Predictor in Thoth’s adviser

Two main components in Thoth’s adviser are Resolver and Predictor. This section discusses about the latter one. Predictor abstraction was introduced to guide resolver in expansion of states (performing steps until a final state is reached). This guidance can have two main purposes:

  • Expand states that are the most promising ones to be used by users - used for recommending software stacks in adviser

  • Expand states for which Thoth has no observation about - used for filling Thoth’s knowledge base using Dependency Monkey and Amun

Note

The introductory section discusses about intuition behind Thoth’s adviser resolver that is based on two core components - Predictor and Resolver. The resolution is treated as a Markov Decision Process (MDP). See Introduction section on more info and intuition behind MDP in the resolver’s implementation.

The two main purposes above make Thoth a self-learning system.

Implementing a predictor

To implement a predictor, you need to derive from Predictor class and implement at least the run method:

import attr

from thoth.adviser import Beam
from thoth.adviser import Context
from thoth.adviser import Predictor
from thoth.adviser import State


@attr.s(slots=True)
class MyPredictor(Predictor):
    """An example predictor implementation."""

    def run(self, context: Context, beam: Beam) -> Tuple[State, str]:
        """Main entry-point for predictor implementation."""
        state = next(context.iter_states())
        return state, next(iter(state.unresolved_dependencies))

The main method - run - accepts two parameters - context (adviser’s context) and a beam. The beam is used as a pool of (not final) states that are about to be resolved. The main goal of predictor is to return a state present in the beam and package that should be resolved from the returned state. The state will be expanded in the next resolver round by resolving the returned package. The package is resolved by retrieving all the direct dependencies of that dependency in different versions and new states are generated out of all the combinations of packages in different versions that can occur – if such transition is valid based on Python ecosystem dependency resolving; and dependencies are accepted by pipeline sieves and steps.

Warning

Predictor does not adjust any properties stored in the context or beam!

The state and package considered for the next resolution have to stay in the beam.

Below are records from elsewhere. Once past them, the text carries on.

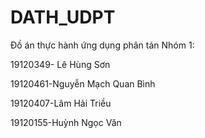 # DATH_UDPT
Đồ án thực hành ứng dụng phân tán
Nhóm 1:

19120349- Lê Hùng Sơn 

19120461-Nguyễn Mạch Quan Bình

19120407-Lâm Hải Triều

19120155-Huỳnh Ngọc Văn


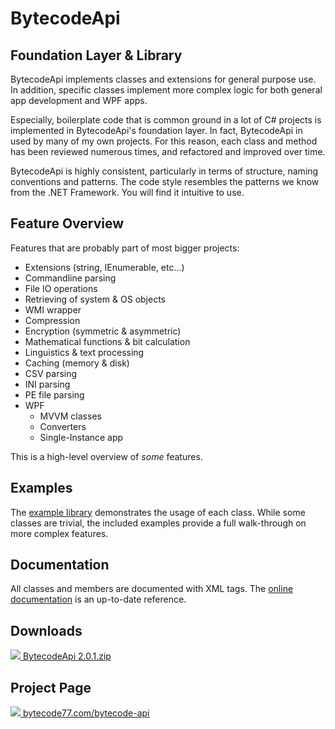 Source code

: # BytecodeApi

## Foundation Layer & Library

BytecodeApi implements classes and extensions for general purpose use. In addition, specific classes implement more complex logic for both general app development and WPF apps.

Especially, boilerplate code that is common ground in a lot of C# projects is implemented in BytecodeApi's foundation layer. In fact, BytecodeApi in used by many of my own projects. For this reason, each class and method has been reviewed numerous times, and refactored and improved over time.

BytecodeApi is highly consistent, particularly in terms of structure, naming conventions and patterns. The code style resembles the patterns we know from the .NET Framework. You will find it intuitive to use.

## Feature Overview

Features that are probably part of most bigger projects:

 - Extensions (string, IEnumerable, etc...)
 - Commandline parsing
 - File IO operations
 - Retrieving of system & OS objects
 - WMI wrapper
 - Compression
 - Encryption (symmetric & asymmetric)
 - Mathematical functions & bit calculation
 - Linguistics & text processing
 - Caching (memory & disk)
 - CSV parsing
 - INI parsing
 - PE file parsing
 - WPF
   - MVVM classes
   - Converters
   - Single-Instance app

This is a high-level overview of *some* features.

## Examples

The [example library](https://github.com/bytecode77/bytecode-api/tree/master/!Examples) demonstrates the usage of each class. While some classes are trivial, the included examples provide a full walk-through on more complex features.

## Documentation

All classes and members are documented with XML tags. The [online documentation](https://docs.bytecode77.com/bytecode-api/) is an up-to-date reference.

## Downloads

[![](http://bytecode77.com/public/fileicons/zip.png) BytecodeApi 2.0.1.zip](https://downloads.bytecode77.com/BytecodeApi%202.0.1.zip)

## Project Page

[![](https://bytecode77.com/public/favicon16.png) bytecode77.com/bytecode-api](https://bytecode77.com/bytecode-api)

The example implementation above always expands the first state in the beam by resolving direct dependencies of the first package stored in State.unresolved_dependencies. Note there is no guarantee on order of states in the beam, unless sorted states are requested.

The beam will always hold at least one state. With at least one unresolved dependency.

Note

Raising exception EagerStopPipeline will stop the resolution process.

Raising any other exception has undefined behaviour.

Another example shows expansion of a random state and iteration over all the states present in the beam:

def run(self, context: Context, beam: Beam) -> int:
    # Could be simplified to:
    #   return random.randint(0, beam.size - 1)
    for idx, state in enumerate(beam.iter_states()):
        if random.choice((True, False)):
            return state, random.choice(list(state.unresolved_dependencies))

    # Fallback to the first state.
    return beam.get(0)

The predictor can keep already computed results in its state, but note there is no guarantee on index preserving and order in which states are stored in the beam. It’s also recommended to use Beam.iter_new_added_states to check newly added states between predictor runs. Note the state returned is always removed from the beam.

Note

Order of states in the beam can change across predictor invocations. Use id for checking identity and possible hashing of states in predictor’s internal structures to optimize time spent in predictor.

Predictor attributes and methods

The predictor implementation should not use any non-default attributes as the constructor is called without any parameters. If any adjustment is desired, a user can implement Predictor.pre_run method that is called with initialized adviser context before the stack generation pipeline is triggered:

def pre_run(self, context: Context) -> None:
    """Implement any pre-run initialization here."""

Predictor is instantiated only once per resolver - if resolution is run multiple times on the same resolver instance, it reuses already instantiated pipeline units and predictor. A proper implementation of pipeline units and resolver use the pre_run method to initialize any internal state before resolution.

Additional methods that can be provided are:

See Adaptive Simulated Annealing as an example of a predictor that samples state space or performs hill climbing.